== Exercise ==
A bare number is the expected answer: the count of lines in the data holding "root".
** Data extracts follows **
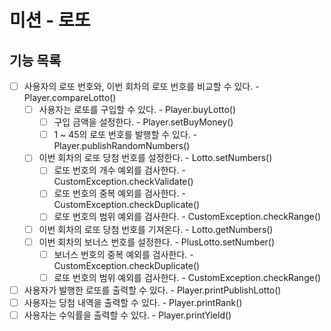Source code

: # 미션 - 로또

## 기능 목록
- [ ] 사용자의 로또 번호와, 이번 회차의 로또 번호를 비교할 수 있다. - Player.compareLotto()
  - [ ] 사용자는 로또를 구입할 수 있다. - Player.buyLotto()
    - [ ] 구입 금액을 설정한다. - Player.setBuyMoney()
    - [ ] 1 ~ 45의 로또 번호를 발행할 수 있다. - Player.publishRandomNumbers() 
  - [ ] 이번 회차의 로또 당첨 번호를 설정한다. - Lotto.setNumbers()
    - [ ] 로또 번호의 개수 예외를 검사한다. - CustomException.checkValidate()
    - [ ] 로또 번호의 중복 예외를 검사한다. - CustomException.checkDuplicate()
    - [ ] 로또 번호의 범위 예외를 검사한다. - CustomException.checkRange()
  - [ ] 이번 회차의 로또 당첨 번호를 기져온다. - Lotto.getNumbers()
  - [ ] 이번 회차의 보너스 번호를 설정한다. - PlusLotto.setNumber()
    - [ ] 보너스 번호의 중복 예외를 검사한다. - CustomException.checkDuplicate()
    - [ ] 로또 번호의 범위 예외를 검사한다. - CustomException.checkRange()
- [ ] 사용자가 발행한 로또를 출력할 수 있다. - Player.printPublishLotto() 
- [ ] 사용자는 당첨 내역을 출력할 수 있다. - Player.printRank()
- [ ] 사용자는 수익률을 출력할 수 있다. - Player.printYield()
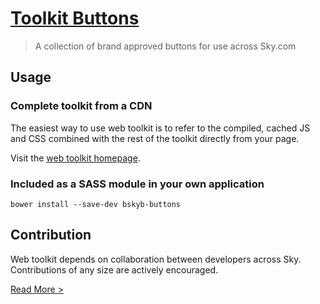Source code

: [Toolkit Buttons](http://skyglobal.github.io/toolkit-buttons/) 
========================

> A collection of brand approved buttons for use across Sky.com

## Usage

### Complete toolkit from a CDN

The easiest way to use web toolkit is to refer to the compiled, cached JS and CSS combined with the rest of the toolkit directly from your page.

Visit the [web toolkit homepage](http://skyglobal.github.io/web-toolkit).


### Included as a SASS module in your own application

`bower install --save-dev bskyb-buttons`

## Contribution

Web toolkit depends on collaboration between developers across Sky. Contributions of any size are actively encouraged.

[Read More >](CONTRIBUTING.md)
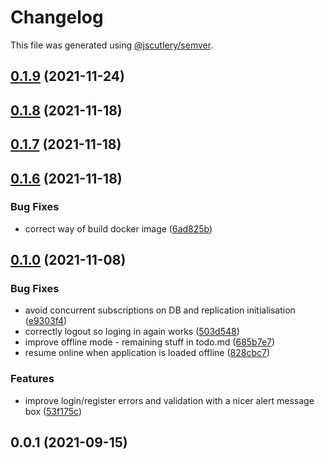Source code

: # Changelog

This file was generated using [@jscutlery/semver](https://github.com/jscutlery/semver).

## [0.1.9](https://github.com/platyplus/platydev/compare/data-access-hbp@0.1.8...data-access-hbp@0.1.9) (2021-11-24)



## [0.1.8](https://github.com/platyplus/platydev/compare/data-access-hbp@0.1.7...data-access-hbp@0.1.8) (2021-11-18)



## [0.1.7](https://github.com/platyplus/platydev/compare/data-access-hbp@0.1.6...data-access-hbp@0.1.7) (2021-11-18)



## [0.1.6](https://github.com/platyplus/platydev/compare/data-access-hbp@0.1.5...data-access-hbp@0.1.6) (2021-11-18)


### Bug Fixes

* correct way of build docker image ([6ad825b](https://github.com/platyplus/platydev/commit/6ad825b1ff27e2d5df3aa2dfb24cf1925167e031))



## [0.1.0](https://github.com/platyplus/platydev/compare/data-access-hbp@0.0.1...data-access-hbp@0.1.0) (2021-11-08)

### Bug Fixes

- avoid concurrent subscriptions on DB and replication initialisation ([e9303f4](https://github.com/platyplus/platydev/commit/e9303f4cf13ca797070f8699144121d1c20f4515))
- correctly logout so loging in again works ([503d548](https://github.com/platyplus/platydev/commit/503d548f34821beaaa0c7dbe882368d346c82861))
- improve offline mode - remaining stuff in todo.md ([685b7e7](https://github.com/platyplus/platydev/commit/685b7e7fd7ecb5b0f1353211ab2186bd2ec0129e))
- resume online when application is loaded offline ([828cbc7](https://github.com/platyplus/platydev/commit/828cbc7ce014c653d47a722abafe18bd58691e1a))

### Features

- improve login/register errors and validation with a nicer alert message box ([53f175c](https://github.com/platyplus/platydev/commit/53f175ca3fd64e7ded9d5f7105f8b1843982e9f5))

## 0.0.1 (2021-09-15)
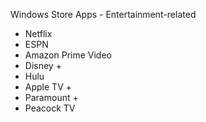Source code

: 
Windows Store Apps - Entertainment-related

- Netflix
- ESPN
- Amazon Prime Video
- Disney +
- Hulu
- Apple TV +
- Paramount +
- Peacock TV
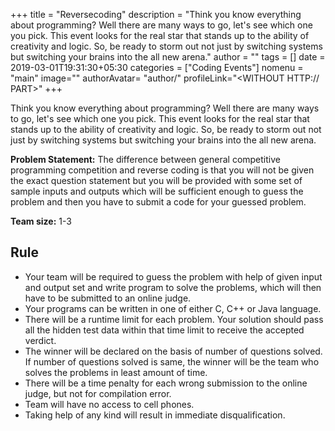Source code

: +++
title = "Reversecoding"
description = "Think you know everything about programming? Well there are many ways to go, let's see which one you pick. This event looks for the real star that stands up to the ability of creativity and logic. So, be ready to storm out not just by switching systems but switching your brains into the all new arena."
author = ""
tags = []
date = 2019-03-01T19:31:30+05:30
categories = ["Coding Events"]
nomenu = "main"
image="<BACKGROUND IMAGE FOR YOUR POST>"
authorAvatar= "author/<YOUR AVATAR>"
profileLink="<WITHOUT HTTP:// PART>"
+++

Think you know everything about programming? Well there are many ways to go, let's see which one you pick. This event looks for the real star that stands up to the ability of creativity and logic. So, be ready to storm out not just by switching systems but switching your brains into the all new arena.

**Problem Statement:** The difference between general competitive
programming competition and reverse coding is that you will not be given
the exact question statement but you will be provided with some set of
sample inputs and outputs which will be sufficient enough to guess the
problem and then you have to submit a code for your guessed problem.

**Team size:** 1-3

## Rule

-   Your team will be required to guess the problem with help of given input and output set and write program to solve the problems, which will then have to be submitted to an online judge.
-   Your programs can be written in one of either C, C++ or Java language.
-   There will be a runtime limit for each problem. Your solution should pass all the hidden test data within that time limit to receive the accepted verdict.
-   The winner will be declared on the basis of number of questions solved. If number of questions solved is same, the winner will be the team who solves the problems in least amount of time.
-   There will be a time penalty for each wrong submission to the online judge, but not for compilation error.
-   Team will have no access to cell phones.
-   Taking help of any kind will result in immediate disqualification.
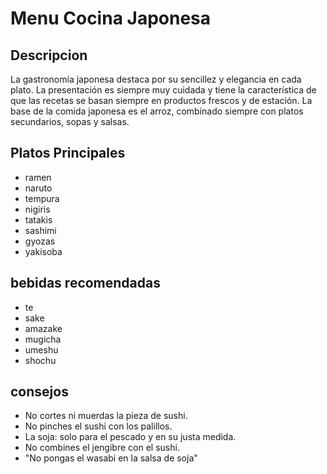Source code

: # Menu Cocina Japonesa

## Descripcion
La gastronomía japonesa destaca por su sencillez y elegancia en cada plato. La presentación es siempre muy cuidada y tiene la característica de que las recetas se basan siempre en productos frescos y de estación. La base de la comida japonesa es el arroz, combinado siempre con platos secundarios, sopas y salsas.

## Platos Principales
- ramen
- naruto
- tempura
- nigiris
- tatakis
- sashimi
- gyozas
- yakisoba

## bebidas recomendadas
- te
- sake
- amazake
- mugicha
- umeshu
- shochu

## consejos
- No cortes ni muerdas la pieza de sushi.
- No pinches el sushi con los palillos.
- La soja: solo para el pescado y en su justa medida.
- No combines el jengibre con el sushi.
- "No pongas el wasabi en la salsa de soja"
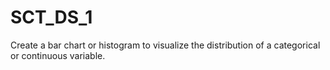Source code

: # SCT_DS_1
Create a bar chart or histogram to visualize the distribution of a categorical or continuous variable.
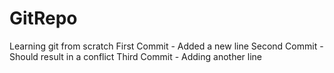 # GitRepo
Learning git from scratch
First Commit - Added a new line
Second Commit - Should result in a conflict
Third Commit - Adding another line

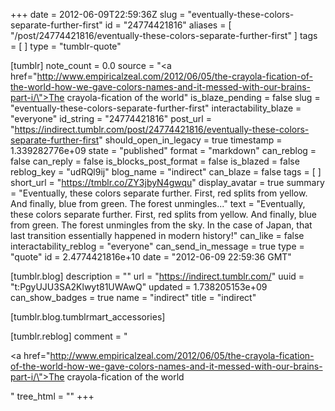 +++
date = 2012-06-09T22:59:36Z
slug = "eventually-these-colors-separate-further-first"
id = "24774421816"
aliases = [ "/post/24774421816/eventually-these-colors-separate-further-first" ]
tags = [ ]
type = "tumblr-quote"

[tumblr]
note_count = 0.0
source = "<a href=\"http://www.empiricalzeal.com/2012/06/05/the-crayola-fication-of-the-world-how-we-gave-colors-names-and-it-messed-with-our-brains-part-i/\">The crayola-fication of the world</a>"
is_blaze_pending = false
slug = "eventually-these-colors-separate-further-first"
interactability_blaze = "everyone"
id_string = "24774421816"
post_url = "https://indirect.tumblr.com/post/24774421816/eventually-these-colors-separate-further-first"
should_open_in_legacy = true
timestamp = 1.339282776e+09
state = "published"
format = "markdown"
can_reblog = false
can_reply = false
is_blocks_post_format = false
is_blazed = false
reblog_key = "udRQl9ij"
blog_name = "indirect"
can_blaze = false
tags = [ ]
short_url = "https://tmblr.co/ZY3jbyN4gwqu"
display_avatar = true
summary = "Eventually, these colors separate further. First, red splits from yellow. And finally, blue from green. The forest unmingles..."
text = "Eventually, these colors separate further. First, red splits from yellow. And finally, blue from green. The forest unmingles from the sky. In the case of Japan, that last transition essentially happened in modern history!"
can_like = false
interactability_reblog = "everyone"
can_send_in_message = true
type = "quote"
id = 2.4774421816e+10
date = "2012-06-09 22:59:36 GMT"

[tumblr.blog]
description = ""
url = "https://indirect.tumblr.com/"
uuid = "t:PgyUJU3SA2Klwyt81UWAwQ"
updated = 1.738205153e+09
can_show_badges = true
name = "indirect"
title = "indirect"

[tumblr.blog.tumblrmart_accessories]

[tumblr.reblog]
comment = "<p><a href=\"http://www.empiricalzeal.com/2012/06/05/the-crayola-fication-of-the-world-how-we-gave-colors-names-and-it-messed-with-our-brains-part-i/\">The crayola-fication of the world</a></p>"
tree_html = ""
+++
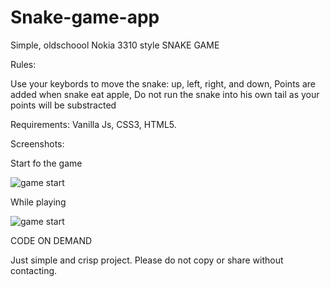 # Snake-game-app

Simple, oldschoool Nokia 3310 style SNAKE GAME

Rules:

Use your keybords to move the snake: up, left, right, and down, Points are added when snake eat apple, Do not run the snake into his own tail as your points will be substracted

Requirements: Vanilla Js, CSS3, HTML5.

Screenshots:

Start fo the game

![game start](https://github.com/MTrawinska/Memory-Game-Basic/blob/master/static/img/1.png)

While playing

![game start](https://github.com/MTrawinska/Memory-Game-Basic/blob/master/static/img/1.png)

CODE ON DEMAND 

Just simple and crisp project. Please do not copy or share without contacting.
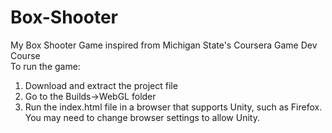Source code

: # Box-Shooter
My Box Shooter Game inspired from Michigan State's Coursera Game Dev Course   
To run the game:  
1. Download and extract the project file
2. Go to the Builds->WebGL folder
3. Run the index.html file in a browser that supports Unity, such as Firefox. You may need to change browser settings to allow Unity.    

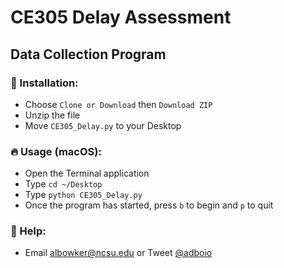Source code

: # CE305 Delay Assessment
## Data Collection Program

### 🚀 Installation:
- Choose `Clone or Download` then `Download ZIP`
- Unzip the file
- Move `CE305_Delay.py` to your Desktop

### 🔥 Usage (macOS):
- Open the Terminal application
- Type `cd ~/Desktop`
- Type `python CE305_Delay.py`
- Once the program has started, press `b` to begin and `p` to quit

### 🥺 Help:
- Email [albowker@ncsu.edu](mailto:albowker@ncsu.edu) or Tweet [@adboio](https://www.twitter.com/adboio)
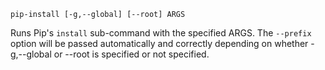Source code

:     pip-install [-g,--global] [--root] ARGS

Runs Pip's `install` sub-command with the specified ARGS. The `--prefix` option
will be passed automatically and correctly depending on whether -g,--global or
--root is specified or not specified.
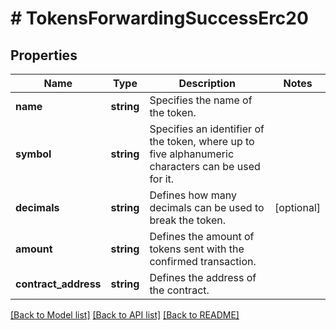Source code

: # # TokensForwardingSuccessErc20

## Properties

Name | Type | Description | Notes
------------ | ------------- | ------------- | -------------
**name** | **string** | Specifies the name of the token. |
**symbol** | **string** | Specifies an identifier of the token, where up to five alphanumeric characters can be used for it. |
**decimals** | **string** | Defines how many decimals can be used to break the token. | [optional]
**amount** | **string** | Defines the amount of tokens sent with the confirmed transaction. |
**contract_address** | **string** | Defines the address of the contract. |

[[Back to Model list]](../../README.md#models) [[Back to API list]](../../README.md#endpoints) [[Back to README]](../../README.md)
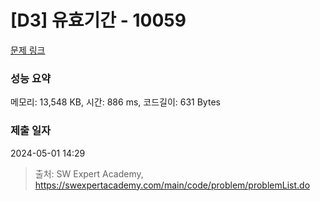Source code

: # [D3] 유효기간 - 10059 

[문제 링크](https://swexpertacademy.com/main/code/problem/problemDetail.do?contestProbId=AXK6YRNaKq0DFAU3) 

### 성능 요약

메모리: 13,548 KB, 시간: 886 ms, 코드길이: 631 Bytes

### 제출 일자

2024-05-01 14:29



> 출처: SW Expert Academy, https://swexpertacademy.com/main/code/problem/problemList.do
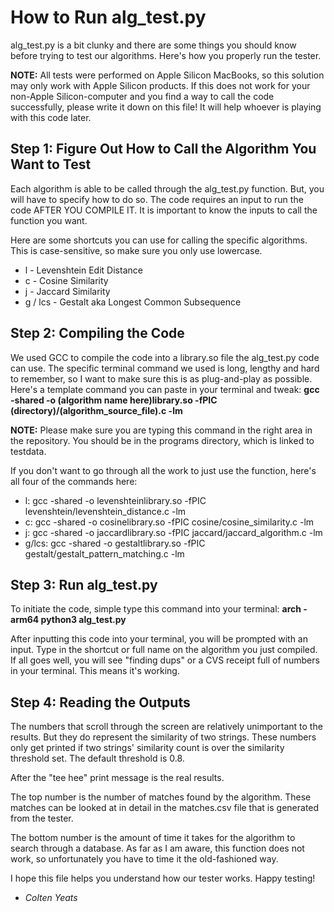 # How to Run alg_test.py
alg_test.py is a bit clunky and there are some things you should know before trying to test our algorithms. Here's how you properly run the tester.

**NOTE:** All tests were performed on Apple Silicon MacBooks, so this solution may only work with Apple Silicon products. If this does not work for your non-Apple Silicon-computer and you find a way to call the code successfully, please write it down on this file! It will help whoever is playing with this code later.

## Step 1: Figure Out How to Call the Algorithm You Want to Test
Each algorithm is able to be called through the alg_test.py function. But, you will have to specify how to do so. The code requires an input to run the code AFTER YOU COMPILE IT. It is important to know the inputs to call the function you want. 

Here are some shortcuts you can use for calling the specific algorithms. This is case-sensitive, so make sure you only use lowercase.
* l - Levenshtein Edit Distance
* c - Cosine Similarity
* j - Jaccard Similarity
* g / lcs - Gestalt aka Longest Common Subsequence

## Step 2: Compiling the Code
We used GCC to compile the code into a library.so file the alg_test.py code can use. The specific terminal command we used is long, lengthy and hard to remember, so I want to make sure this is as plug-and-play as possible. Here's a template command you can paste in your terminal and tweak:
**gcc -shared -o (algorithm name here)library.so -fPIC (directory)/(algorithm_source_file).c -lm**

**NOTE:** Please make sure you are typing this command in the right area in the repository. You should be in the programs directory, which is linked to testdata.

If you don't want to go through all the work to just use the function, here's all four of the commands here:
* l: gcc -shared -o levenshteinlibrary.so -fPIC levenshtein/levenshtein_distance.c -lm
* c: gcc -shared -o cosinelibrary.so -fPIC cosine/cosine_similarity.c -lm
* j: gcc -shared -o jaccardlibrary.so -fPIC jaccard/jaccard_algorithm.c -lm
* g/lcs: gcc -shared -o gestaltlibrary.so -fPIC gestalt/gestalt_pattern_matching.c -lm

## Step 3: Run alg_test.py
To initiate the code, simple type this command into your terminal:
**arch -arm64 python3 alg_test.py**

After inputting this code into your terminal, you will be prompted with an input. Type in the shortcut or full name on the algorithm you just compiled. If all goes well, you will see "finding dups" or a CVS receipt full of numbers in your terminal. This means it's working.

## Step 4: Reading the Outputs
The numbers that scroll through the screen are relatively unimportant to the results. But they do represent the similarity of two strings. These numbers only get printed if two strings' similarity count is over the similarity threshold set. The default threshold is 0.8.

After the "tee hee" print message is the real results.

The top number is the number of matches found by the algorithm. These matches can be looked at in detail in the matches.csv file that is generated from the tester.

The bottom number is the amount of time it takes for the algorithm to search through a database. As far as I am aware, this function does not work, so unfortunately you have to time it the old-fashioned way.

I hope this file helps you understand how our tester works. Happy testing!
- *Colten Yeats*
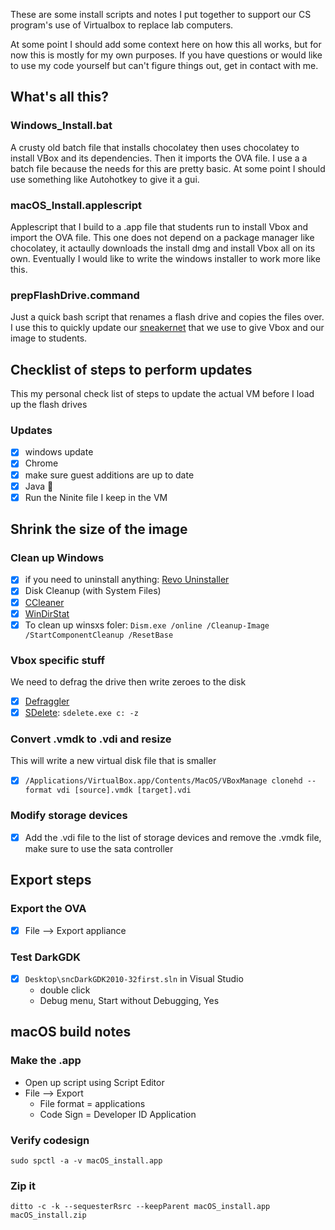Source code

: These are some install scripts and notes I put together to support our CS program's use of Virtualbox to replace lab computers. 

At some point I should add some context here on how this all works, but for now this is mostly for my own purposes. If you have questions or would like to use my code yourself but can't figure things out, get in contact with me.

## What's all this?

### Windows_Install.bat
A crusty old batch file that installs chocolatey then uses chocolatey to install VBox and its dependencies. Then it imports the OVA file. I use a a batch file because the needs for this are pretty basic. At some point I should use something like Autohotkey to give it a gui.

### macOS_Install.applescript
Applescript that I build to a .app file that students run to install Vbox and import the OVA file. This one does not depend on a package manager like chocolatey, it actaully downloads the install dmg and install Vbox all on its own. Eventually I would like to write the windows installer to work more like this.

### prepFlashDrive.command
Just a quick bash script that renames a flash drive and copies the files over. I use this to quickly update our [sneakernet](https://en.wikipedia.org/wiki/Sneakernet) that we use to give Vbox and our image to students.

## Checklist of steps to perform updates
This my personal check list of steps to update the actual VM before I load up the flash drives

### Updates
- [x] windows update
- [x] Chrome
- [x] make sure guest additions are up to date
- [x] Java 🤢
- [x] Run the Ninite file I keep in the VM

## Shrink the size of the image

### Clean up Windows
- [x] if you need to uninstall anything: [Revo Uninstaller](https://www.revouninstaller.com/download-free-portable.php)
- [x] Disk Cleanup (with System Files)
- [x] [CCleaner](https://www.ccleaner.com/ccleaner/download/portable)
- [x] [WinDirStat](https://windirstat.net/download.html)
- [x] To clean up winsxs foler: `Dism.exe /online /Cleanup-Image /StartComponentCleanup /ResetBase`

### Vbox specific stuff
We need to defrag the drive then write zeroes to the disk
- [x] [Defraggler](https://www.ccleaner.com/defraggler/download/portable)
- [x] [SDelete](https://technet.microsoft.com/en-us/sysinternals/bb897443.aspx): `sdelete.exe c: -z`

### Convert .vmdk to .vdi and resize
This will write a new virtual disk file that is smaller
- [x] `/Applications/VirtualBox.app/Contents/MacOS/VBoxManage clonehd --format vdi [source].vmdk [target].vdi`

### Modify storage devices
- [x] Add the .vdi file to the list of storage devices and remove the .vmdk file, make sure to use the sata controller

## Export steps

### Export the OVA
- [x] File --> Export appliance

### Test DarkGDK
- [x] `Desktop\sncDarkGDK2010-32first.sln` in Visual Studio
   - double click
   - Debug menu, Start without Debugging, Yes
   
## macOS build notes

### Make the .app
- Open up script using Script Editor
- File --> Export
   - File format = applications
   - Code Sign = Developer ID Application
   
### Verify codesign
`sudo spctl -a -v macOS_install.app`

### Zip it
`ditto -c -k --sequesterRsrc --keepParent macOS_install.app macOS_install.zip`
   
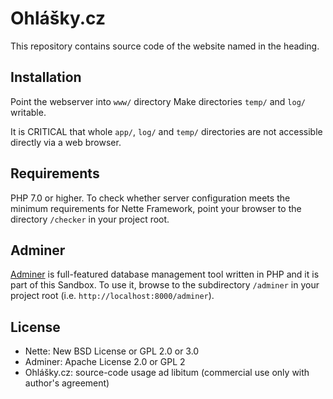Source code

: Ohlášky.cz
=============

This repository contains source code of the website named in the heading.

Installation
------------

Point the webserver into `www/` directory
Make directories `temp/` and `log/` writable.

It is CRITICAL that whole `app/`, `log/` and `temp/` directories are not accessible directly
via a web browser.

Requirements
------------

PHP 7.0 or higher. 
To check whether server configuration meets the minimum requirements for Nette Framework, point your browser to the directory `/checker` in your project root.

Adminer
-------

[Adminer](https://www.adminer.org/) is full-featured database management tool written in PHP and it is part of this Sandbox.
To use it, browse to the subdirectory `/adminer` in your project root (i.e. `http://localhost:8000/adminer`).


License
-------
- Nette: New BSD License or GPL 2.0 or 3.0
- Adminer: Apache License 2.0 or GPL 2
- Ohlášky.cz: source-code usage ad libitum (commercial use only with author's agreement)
** End of Data extracts **
== Exercise result ==
4